Posts Tagged facebook
Both the world of social media and the nonprofit sector have been buzzing this week about the long-awaited beta launch of Jumo, the new social media platform targeted at nonprofit organizations, charities, and their supporters. The service was founded by Chris Hughes, the co-creator of Facebook who left to run Barack Obama’s social media organizing initiative during the 2008 presidential campaign. In what seems to be a logical progression, he has now formed Jumo as his attempt to revolutionize the way in which nonprofit organizations and their supporters utilize social media.

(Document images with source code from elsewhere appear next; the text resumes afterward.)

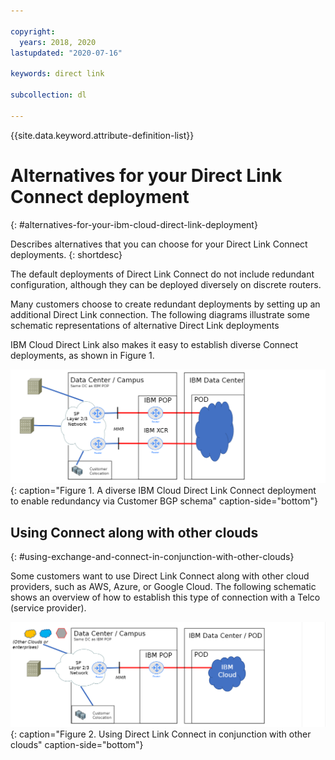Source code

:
 ```yaml
---

copyright:
  years: 2018, 2020
lastupdated: "2020-07-16"

keywords: direct link

subcollection: dl

---
```


{{site.data.keyword.attribute-definition-list}}

# Alternatives for your Direct Link Connect deployment
{: #alternatives-for-your-ibm-cloud-direct-link-deployment}

Describes alternatives that you can choose for your Direct Link Connect deployments.
{: shortdesc}

The default deployments of Direct Link Connect do not include redundant configuration, although they can be deployed diversely on discrete routers.

Many customers choose to create redundant deployments by setting up an additional Direct Link connection. The following diagrams illustrate some schematic representations of alternative Direct Link deployments

IBM Cloud Direct Link also makes it easy to establish diverse Connect deployments, as shown in Figure 1.

![Diverse Connect](/images/connect_alt_2.png "Diverse Connect"){: caption="Figure 1. A diverse IBM Cloud Direct Link Connect deployment to enable redundancy via Customer BGP schema" caption-side="bottom"}

## Using Connect along with other clouds
{: #using-exchange-and-connect-in-conjunction-with-other-clouds}

Some customers want to use Direct Link Connect along with other cloud providers, such as AWS, Azure, or Google Cloud. The following schematic shows an overview of how to establish this type of connection with a Telco (service provider).

![Other Clouds Connect](/images/connect_alt_3.png "Other Clouds Connect"){: caption="Figure 2. Using Direct Link Connect in conjunction with other clouds" caption-side="bottom"}
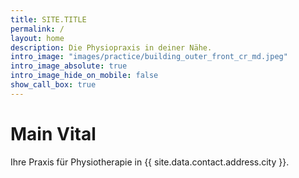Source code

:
 ```yaml
---
title: SITE.TITLE
permalink: /
layout: home
description: Die Physiopraxis in deiner Nähe.
intro_image: "images/practice/building_outer_front_cr_md.jpeg"
intro_image_absolute: true
intro_image_hide_on_mobile: false
show_call_box: true
---
```


# Main Vital

Ihre Praxis für Physiotherapie in {{ site.data.contact.address.city }}.
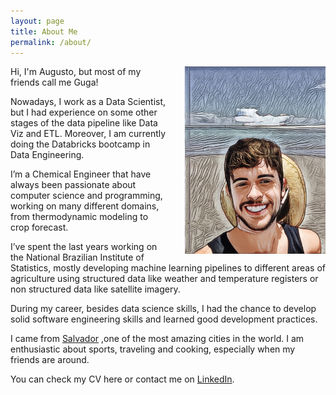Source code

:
 ```yaml
---
layout: page
title: About Me
permalink: /about/
---
```

<img style="float: right;margin-left:30px" src="../images/20211225_182539.jpg" height="300px">

Hi, I'm Augusto, but most of my friends call me Guga!

Nowadays, I work as a Data Scientist, but I had experience on some other stages of the data pipeline like Data Viz and ETL. Moreover, I am currently doing the Databricks bootcamp in Data Engineering.

I’m a Chemical Engineer that have always been passionate about computer science and programming, working on many different domains, from thermodynamic modeling to crop forecast.

I’ve spent the last years working on the National Brazilian Institute of Statistics, mostly developing machine learning pipelines to different areas of agriculture using structured data like weather and temperature registers or non structured data like satellite imagery.

During my career, besides data science skills, I had the chance to develop solid software engineering skills and learned good development practices. 

I came from [Salvador](https://en.wikipedia.org/wiki/Salvador,_Bahia) ,one of the most amazing cities in the world. I am enthusiastic about sports, traveling and cooking, especially when my friends are around. 

You can check my CV here or contact me on [LinkedIn](https://www.linkedin.com/in/augustosbarreto/).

Many nonprofit and charitable organizations have been quick to jump on board social media services such as Facebook and more recently Twitter. To a large degree, organizations were so eager to participate in the social web because the felt that it offered them a way of reaching a new audience of potential donors. The popular Facebook Causes application enabled organizations to make the same mistake with Facebook that they had already been making with their own websites: the “Donate Now” button. Often, this button is the largest and most prominent feature on an organization’s website or social media profile, and for the most part, the “Donate Now” button has proven an ineffective means of acquiring funds.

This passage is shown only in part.